Escribano Ferrer Blanca, Hansen Kristian Schultz, Gyapong Margaret, Bruce Jane, Narh Bana Solomon A, Narh Clement T, Allotey Naa-Korkor, Glover Roland, Azantilow Naa-Charity, Bart-Plange Constance, Sagoe-Moses Isabella, Webster Jayne
Disease Control Department, London School of Hygiene and Tropical Medicine, London, UK.
Dodowa Health Research Center, Ghana Health Service, Dodowa, Ghana.
Malar J. 2017 Jul 5;16(1):277. doi: 10.1186/s12936-017-1906-9.
Ghana has developed two main community-based strategies that aim to increase access to quality treatment for malaria, diarrhoea and suspected pneumonia: the integrated community case management (iCCM) and the community-based health planning and services (CHPS). The aim of the study was to assess the cost-effectiveness of these strategies under programme conditions.
A cost-effectiveness analysis was conducted. Appropriate diagnosis and treatment given was the effectiveness measure used. Appropriate diagnosis and treatment data was obtained from a household survey conducted 2 and 8 years after implementation of iCCM in the Volta and Northern Regions of Ghana, respectively. The study population was carers of children under-5 years who had fever, diarrhoea and/or cough in the last 2 weeks prior to the interview. Costs data was obtained mainly from the National Malaria Control Programme (NMCP), the Ministry of Health, CHPS compounds and from a household survey.
Appropriate diagnosis and treatment of malaria, diarrhoea and suspected pneumonia was more cost-effective under the iCCM than under CHPS in the Volta Region, even after adjusting for different discount rates, facility costs and iCCM and CHPS utilization, but not when iCCM appropriate treatment was reduced by 50%. Due to low numbers of carers visiting a CBA in the Northern Region it was not possible to conduct a cost-effectiveness analysis in this region. However, the cost analysis showed that iCCM in the Northern Region had higher cost per malaria, diarrhoea and suspected pneumonia case diagnosed and treated when compared to the Volta Region and to the CHPS strategy in the Northern Region.

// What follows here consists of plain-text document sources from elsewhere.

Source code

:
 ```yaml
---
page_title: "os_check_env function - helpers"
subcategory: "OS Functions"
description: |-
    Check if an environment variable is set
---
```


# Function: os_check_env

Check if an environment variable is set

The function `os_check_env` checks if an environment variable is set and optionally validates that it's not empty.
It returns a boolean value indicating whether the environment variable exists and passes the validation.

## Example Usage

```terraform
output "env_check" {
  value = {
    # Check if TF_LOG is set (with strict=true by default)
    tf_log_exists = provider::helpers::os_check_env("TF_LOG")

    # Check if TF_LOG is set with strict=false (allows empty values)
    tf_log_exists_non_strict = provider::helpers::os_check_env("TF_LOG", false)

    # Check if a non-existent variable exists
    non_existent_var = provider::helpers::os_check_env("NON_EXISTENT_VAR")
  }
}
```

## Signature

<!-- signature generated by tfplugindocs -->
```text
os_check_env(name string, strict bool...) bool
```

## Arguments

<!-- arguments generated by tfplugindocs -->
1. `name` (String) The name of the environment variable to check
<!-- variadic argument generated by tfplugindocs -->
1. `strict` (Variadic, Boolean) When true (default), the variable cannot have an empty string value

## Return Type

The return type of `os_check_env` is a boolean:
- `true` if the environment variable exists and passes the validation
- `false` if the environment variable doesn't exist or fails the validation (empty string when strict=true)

Integrated community case management was more cost-effective than CHPS for the treatment of malaria, diarrhoea and suspected pneumonia when utilized by carers of children under-5 years in the Volta Region. A revision of the iCCM strategy in the Northern Region is needed to improve its cost-effectiveness. Long-term financing strategies should be explored including potential inclusion in the National Health Insurance Scheme (NHIS) benefit package. An acceptability study of including iCCM in the NHIS should be conducted.

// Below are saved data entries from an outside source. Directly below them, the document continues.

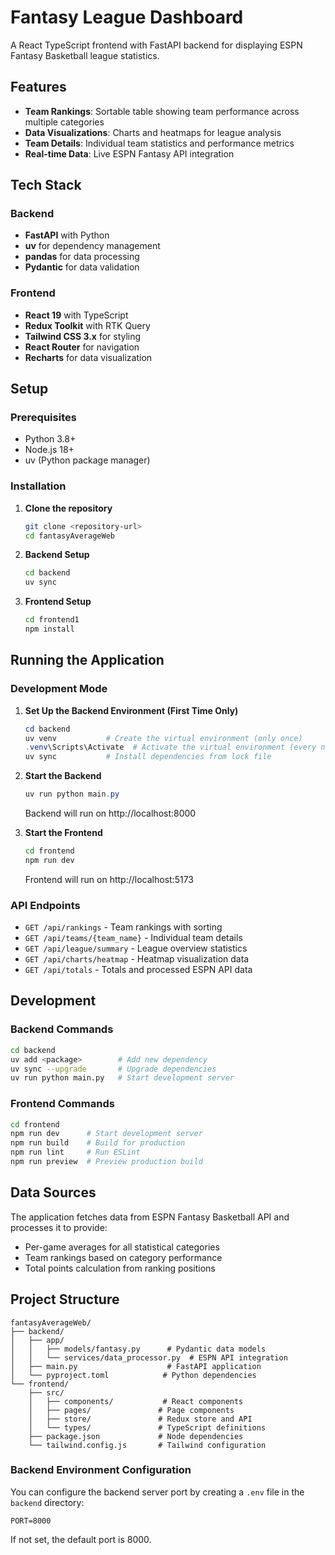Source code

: # Fantasy League Dashboard

A React TypeScript frontend with FastAPI backend for displaying ESPN Fantasy Basketball league statistics.

## Features

- **Team Rankings**: Sortable table showing team performance across multiple categories
- **Data Visualizations**: Charts and heatmaps for league analysis
- **Team Details**: Individual team statistics and performance metrics
- **Real-time Data**: Live ESPN Fantasy API integration

## Tech Stack

### Backend
- **FastAPI** with Python
- **uv** for dependency management
- **pandas** for data processing
- **Pydantic** for data validation

### Frontend
- **React 19** with TypeScript
- **Redux Toolkit** with RTK Query
- **Tailwind CSS 3.x** for styling
- **React Router** for navigation
- **Recharts** for data visualization

## Setup

### Prerequisites
- Python 3.8+
- Node.js 18+
- uv (Python package manager)

### Installation

1. **Clone the repository**
   ```bash
   git clone <repository-url>
   cd fantasyAverageWeb
   ```

2. **Backend Setup**
   ```bash
   cd backend
   uv sync
   ```

3. **Frontend Setup**
   ```bash
   cd frontend1
   npm install
   ```

## Running the Application

### Development Mode

1. **Set Up the Backend Environment (First Time Only)**
   ```powershell
   cd backend
   uv venv           # Create the virtual environment (only once)
   .venv\Scripts\Activate  # Activate the virtual environment (every new terminal)
   uv sync           # Install dependencies from lock file
   ```

2. **Start the Backend**
   ```powershell
   uv run python main.py
   ```
   Backend will run on http://localhost:8000

2. **Start the Frontend**
   ```bash
   cd frontend
   npm run dev
   ```
   Frontend will run on http://localhost:5173

### API Endpoints

- `GET /api/rankings` - Team rankings with sorting
- `GET /api/teams/{team_name}` - Individual team details
- `GET /api/league/summary` - League overview statistics
- `GET /api/charts/heatmap` - Heatmap visualization data
- `GET /api/totals` - Totals and processed ESPN API data

## Development

### Backend Commands
```bash
cd backend
uv add <package>        # Add new dependency
uv sync --upgrade       # Upgrade dependencies
uv run python main.py   # Start development server
```

### Frontend Commands
```bash
cd frontend
npm run dev      # Start development server
npm run build    # Build for production
npm run lint     # Run ESLint
npm run preview  # Preview production build
```

## Data Sources

The application fetches data from ESPN Fantasy Basketball API and processes it to provide:
- Per-game averages for all statistical categories
- Team rankings based on category performance
- Total points calculation from ranking positions

## Project Structure

```
fantasyAverageWeb/
├── backend/
│   ├── app/
│   │   ├── models/fantasy.py      # Pydantic data models
│   │   └── services/data_processor.py  # ESPN API integration
│   ├── main.py                    # FastAPI application
│   └── pyproject.toml            # Python dependencies
└── frontend/
    ├── src/
    │   ├── components/           # React components
    │   ├── pages/               # Page components
    │   ├── store/               # Redux store and API
    │   └── types/               # TypeScript definitions
    ├── package.json             # Node dependencies
    └── tailwind.config.js       # Tailwind configuration
```

### Backend Environment Configuration

You can configure the backend server port by creating a `.env` file in the `backend` directory:

```env
PORT=8000
```

If not set, the default port is 8000.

加纳制定了两项主要的社区策略,旨在增加获得疟疾、腹泻和疑似肺炎优质治疗的机会:综合社区病例管理(iCCM)和基于社区的卫生规划与服务(CHPS)。本研究的目的是评估这些策略在项目实施条件下的成本效益。
进行了成本效益分析。采用的有效性指标是给予适当的诊断和治疗。适当的诊断和治疗数据分别来自加纳沃尔特和北部地区实施iCCM后2年和8年进行的家庭调查。研究人群为在访谈前两周内有发热、腹泻和/或咳嗽症状的5岁以下儿童的照料者。成本数据主要来自国家疟疾控制项目(NMCP)、卫生部、CHPS机构以及一项家庭调查。

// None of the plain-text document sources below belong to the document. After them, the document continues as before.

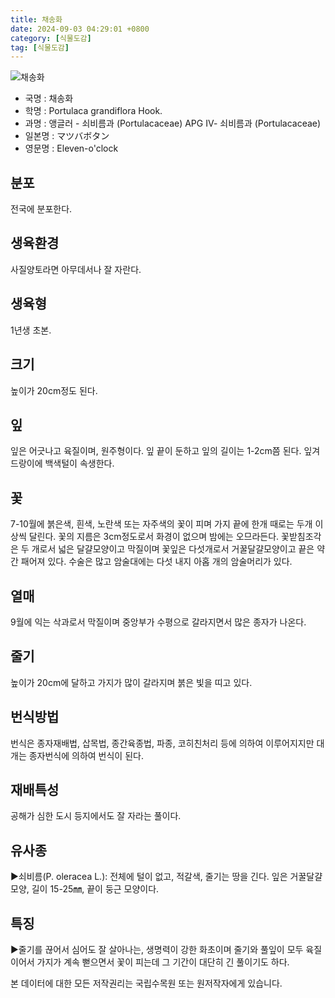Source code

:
 ```yaml
---
title: 채송화
date: 2024-09-03 04:29:01 +0800
category: [식물도감]
tag: [식물도감]
---
```




![채송화](/fileUpload/plants/basic/Portulacaceae/Portulaca/13296/2_th2.JPG)
- 국명 : 채송화
- 학명 : Portulaca grandiflora Hook.
- 과명 : 앵글러 - 쇠비름과 (Portulacaceae) APG Ⅳ- 쇠비름과 (Portulacaceae)
- 일본명 : マツバボタン
- 영문명 : Eleven-o'clock


## 분포
전국에 분포한다.
## 생육환경
사질양토라면 아무데서나 잘 자란다.
## 생육형
1년생 초본.
## 크기
높이가 20cm정도 된다.
## 잎
잎은 어긋나고 육질이며, 원주형이다. 잎 끝이 둔하고 잎의 길이는 1-2cm쯤 된다. 잎겨드랑이에 백색털이 속생한다.
## 꽃
7-10월에 붉은색, 흰색, 노란색 또는 자주색의 꽃이 피며 가지 끝에 한개 때로는 두개 이상씩 달린다. 꽃의 지름은 3cm정도로서 화경이 없으며 밤에는 오므라든다. 꽃받침조각은 두 개로서 넓은 달걀모양이고 막질이며 꽃잎은 다섯개로서 거꿀달걀모양이고 끝은 약간 패어져 있다. 수술은 많고 암술대에는 다섯 내지 아홉 개의 암술머리가 있다.
## 열매
9월에 익는 삭과로서 막질이며 중앙부가 수평으로 갈라지면서 많은 종자가 나온다.
## 줄기
높이가 20cm에 달하고 가지가 많이 갈라지며 붉은 빛을 띠고 있다.
## 번식방법
번식은 종자재배법, 삽목법, 종간육종법, 파종, 코히친처리 등에 의하여 이루어지지만 대개는 종자번식에 의하여 번식이 된다.
## 재배특성
공해가 심한 도시 등지에서도 잘 자라는 풀이다.
## 유사종
▶쇠비름(P. oleracea L.): 전체에 털이 없고, 적갈색, 줄기는 땅을 긴다. 잎은 거꿀달걀모양, 길이 15-25㎜, 끝이 둥근 모양이다.
## 특징
▶줄기를 끊어서 심어도 잘 살아나는, 생명력이 강한 화초이며 줄기와 풀잎이 모두 육질이어서 가지가 계속 뻗으면서 꽃이 피는데 그 기간이 대단히 긴 풀이기도 하다.






본 데이터에 대한 모든 저작권리는 국립수목원 또는 원저작자에게 있습니다.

在沃尔特地区,即使在调整了不同的贴现率、机构成本以及iCCM和CHPS的利用率之后,iCCM模式下对疟疾、腹泻和疑似肺炎进行适当的诊断和治疗比CHPS更具成本效益,但当iCCM的适当治疗减少50%时则不然。由于北部地区前往社区卫生行动(CBA)的照料者数量较少,因此无法在该地区进行成本效益分析。然而,成本分析表明,与沃尔特地区以及北部地区的CHPS策略相比,北部地区的iCCM模式在诊断和治疗每例疟疾、腹泻和疑似肺炎病例时成本更高。
对于沃尔特地区5岁以下儿童的照料者而言,综合社区病例管理在治疗疟疾、腹泻和疑似肺炎方面比CHPS更具成本效益。需要对北部地区的iCCM策略进行修订,以提高其成本效益。应探索长期融资策略,包括可能纳入国家健康保险计划(NHIS)福利套餐。应开展关于将iCCM纳入NHIS的可接受性研究。